Problem: Each line of the listing below should come back exactly as it is.

Supplied data:
━━━━━━━━━━

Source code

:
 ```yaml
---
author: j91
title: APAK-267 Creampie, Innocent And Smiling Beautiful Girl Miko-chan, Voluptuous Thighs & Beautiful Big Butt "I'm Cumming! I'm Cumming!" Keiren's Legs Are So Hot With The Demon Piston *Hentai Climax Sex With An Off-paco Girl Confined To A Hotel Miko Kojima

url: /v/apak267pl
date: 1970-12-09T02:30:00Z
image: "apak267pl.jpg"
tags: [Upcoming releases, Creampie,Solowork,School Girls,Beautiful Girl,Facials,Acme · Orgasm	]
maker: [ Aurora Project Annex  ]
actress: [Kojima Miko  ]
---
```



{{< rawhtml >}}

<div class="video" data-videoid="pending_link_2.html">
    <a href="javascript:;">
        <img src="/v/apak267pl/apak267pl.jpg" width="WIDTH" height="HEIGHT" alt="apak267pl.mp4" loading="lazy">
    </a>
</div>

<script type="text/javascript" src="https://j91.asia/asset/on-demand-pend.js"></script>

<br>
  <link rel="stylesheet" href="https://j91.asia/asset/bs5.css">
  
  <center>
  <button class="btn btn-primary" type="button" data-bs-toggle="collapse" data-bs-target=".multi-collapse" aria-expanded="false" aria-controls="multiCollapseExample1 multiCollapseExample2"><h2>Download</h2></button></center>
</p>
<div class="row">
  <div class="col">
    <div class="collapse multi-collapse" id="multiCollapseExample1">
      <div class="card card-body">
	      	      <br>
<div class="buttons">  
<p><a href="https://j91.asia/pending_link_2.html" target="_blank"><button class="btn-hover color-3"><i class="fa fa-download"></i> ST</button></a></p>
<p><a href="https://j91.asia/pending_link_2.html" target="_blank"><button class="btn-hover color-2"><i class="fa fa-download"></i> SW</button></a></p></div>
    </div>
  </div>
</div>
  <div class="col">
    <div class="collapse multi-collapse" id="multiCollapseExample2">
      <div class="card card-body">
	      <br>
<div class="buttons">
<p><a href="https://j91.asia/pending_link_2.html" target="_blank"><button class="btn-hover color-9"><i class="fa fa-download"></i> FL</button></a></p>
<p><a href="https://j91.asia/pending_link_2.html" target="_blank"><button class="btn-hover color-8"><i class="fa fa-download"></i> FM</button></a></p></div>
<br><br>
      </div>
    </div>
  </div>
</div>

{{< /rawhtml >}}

━━━━━━━━━━

Result below:
Source code

:
 ```yaml
---
author: j91
title: APAK-267 Creampie, Innocent And Smiling Beautiful Girl Miko-chan, Voluptuous Thighs & Beautiful Big Butt "I'm Cumming! I'm Cumming!" Keiren's Legs Are So Hot With The Demon Piston *Hentai Climax Sex With An Off-paco Girl Confined To A Hotel Miko Kojima

url: /v/apak267pl
date: 1970-12-09T02:30:00Z
image: "apak267pl.jpg"
tags: [Upcoming releases, Creampie,Solowork,School Girls,Beautiful Girl,Facials,Acme · Orgasm	]
maker: [ Aurora Project Annex  ]
actress: [Kojima Miko  ]
---
```



{{< rawhtml >}}

<div class="video" data-videoid="pending_link_2.html">
    <a href="javascript:;">
        <img src="/v/apak267pl/apak267pl.jpg" width="WIDTH" height="HEIGHT" alt="apak267pl.mp4" loading="lazy">
    </a>
</div>

<script type="text/javascript" src="https://j91.asia/asset/on-demand-pend.js"></script>

<br>
  <link rel="stylesheet" href="https://j91.asia/asset/bs5.css">
  
  <center>
  <button class="btn btn-primary" type="button" data-bs-toggle="collapse" data-bs-target=".multi-collapse" aria-expanded="false" aria-controls="multiCollapseExample1 multiCollapseExample2"><h2>Download</h2></button></center>
</p>
<div class="row">
  <div class="col">
    <div class="collapse multi-collapse" id="multiCollapseExample1">
      <div class="card card-body">
	      	      <br>
<div class="buttons">  
<p><a href="https://j91.asia/pending_link_2.html" target="_blank"><button class="btn-hover color-3"><i class="fa fa-download"></i> ST</button></a></p>
<p><a href="https://j91.asia/pending_link_2.html" target="_blank"><button class="btn-hover color-2"><i class="fa fa-download"></i> SW</button></a></p></div>
    </div>
  </div>
</div>
  <div class="col">
    <div class="collapse multi-collapse" id="multiCollapseExample2">
      <div class="card card-body">
	      <br>
<div class="buttons">
<p><a href="https://j91.asia/pending_link_2.html" target="_blank"><button class="btn-hover color-9"><i class="fa fa-download"></i> FL</button></a></p>
<p><a href="https://j91.asia/pending_link_2.html" target="_blank"><button class="btn-hover color-8"><i class="fa fa-download"></i> FM</button></a></p></div>
<br><br>
      </div>
    </div>
  </div>
</div>

{{< /rawhtml >}}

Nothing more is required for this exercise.